## [WHAT IS REQUIRED]
Below is a block of entries; repeat exactly the lines starting at the line that contains "by the way." and ending at the line that contains "made without the requirements and consents.", both included.

---*---

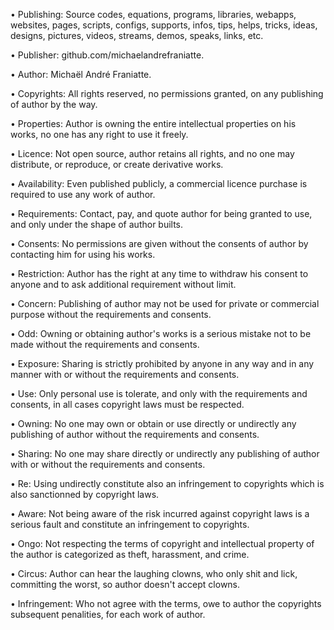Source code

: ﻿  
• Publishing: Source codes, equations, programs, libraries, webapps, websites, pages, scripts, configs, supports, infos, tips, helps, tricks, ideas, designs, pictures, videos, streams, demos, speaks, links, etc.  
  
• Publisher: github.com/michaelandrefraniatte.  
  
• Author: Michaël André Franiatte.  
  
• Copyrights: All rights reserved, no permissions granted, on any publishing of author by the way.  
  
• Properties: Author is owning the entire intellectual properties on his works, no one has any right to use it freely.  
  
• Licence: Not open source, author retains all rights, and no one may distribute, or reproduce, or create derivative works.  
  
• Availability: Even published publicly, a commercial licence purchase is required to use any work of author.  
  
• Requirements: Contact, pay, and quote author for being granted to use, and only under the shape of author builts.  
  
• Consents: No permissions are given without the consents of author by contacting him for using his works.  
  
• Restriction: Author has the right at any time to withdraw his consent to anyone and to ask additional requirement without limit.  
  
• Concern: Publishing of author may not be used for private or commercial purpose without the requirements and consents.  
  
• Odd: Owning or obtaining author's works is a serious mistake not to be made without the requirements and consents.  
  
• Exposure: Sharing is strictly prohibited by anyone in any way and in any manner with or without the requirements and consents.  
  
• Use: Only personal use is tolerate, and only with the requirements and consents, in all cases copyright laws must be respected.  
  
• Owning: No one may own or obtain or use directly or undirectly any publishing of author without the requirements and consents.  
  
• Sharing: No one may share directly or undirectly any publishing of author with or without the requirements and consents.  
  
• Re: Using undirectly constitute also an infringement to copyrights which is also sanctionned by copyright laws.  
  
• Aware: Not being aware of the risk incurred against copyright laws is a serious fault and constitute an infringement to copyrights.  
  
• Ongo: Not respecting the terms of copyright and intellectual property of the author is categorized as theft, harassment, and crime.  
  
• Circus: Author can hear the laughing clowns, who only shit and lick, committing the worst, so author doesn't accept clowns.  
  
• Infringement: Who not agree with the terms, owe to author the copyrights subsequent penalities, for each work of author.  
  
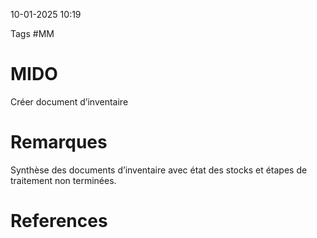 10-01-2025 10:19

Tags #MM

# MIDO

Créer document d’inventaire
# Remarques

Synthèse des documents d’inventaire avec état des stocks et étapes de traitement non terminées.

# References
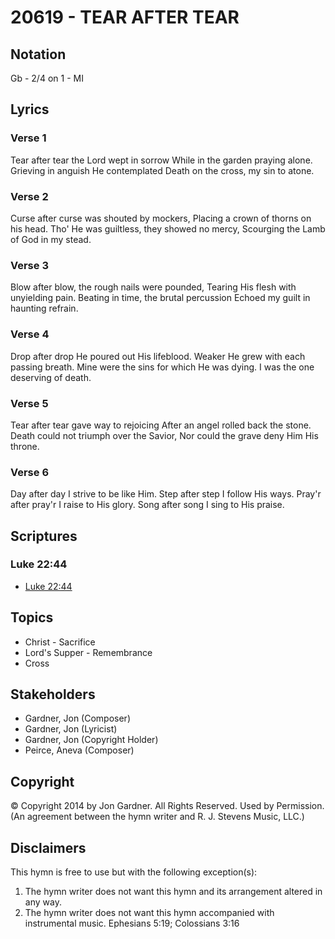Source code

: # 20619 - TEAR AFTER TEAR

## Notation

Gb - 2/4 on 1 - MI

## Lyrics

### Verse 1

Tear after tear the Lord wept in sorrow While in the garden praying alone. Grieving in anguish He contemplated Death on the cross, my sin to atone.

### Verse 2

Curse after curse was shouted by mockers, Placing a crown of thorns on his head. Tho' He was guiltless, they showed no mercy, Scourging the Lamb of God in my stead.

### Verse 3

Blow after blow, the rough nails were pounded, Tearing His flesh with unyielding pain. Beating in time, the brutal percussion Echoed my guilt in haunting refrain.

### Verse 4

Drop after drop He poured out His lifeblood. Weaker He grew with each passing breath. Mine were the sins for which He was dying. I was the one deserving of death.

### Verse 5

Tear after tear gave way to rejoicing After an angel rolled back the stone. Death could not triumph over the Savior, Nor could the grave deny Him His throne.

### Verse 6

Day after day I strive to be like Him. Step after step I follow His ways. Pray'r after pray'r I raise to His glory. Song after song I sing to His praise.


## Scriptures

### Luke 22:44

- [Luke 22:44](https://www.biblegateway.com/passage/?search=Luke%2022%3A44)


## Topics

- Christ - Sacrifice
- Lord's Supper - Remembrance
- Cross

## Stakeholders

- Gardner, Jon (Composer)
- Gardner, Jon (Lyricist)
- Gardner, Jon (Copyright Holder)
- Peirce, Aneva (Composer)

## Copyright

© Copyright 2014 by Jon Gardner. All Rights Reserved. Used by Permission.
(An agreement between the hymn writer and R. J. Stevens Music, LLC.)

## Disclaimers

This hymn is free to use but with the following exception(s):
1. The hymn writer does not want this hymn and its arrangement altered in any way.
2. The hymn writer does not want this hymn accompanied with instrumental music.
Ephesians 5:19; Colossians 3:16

---*---

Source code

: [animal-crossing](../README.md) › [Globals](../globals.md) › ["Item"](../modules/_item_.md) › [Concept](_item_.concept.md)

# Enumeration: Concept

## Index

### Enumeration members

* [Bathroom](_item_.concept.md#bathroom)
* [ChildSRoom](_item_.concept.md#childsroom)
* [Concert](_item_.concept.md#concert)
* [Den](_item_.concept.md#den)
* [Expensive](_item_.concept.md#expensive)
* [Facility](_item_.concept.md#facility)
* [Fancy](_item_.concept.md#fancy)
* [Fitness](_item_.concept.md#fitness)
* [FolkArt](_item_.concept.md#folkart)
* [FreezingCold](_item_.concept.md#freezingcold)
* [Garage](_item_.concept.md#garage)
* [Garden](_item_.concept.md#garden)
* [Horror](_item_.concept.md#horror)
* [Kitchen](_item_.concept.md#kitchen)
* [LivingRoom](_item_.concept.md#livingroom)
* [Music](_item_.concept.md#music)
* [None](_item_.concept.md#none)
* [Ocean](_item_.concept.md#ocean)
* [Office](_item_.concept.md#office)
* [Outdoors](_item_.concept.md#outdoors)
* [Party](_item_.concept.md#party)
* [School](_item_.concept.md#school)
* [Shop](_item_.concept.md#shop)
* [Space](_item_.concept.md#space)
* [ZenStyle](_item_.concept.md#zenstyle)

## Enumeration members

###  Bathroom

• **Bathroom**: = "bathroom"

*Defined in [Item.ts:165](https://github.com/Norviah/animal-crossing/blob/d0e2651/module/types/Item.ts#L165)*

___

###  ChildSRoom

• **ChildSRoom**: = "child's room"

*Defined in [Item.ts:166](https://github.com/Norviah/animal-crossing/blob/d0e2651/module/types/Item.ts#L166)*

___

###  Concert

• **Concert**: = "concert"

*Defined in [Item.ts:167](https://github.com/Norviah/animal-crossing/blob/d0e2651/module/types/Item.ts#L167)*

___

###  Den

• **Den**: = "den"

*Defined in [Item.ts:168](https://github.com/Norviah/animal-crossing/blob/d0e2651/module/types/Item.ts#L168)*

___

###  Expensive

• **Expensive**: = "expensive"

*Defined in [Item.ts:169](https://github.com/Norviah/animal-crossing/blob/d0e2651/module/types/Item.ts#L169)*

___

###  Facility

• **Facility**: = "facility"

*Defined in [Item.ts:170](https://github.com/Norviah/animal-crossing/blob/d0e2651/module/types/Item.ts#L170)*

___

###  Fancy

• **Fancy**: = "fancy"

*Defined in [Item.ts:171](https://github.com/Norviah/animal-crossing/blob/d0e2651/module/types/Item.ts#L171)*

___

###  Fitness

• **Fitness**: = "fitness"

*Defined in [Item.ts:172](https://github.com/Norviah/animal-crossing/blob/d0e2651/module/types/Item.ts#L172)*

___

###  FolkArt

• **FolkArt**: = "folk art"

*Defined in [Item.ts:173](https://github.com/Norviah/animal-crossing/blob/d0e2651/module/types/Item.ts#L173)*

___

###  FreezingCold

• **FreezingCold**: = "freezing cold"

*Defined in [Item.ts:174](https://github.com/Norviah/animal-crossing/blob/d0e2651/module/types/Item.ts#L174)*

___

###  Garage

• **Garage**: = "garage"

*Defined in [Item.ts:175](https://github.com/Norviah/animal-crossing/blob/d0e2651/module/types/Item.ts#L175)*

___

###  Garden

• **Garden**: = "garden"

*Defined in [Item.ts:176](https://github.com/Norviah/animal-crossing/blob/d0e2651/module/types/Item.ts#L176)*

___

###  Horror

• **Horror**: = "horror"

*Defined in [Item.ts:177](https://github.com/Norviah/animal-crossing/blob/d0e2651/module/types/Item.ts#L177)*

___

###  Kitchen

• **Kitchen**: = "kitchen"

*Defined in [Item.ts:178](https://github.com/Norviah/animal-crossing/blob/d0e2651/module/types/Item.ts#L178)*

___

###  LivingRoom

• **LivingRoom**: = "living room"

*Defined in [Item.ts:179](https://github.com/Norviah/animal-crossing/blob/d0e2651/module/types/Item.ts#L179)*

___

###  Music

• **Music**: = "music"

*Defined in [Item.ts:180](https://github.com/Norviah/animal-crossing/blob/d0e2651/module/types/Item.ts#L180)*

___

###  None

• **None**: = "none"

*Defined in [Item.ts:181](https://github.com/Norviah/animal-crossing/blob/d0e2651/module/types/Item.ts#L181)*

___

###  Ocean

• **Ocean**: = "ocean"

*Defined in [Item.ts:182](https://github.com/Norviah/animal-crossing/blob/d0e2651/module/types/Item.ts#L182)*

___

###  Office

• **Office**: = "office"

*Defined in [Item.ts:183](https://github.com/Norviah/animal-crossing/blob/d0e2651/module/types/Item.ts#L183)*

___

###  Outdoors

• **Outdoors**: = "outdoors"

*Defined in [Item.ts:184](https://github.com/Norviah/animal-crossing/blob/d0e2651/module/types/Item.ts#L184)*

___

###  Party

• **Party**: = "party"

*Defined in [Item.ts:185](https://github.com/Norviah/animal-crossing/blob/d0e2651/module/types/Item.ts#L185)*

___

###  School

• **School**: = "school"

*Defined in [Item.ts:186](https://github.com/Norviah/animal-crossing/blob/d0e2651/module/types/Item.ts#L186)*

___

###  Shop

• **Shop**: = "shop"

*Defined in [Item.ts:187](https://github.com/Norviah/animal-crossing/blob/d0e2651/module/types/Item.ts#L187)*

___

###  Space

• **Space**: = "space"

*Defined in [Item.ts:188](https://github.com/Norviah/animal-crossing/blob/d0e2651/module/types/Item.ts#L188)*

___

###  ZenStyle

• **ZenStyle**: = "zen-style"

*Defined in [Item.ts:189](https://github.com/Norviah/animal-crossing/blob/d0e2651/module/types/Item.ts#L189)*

---*---

## [OUTPUT OF THE TASK]
• Copyrights: All rights reserved, no permissions granted, on any publishing of author by the way.  
  
• Properties: Author is owning the entire intellectual properties on his works, no one has any right to use it freely.  
  
• Licence: Not open source, author retains all rights, and no one may distribute, or reproduce, or create derivative works.  
  
• Availability: Even published publicly, a commercial licence purchase is required to use any work of author.  
  
• Requirements: Contact, pay, and quote author for being granted to use, and only under the shape of author builts.  
  
• Consents: No permissions are given without the consents of author by contacting him for using his works.  
  
• Restriction: Author has the right at any time to withdraw his consent to anyone and to ask additional requirement without limit.  
  
• Concern: Publishing of author may not be used for private or commercial purpose without the requirements and consents.  
  
• Odd: Owning or obtaining author's works is a serious mistake not to be made without the requirements and consents.  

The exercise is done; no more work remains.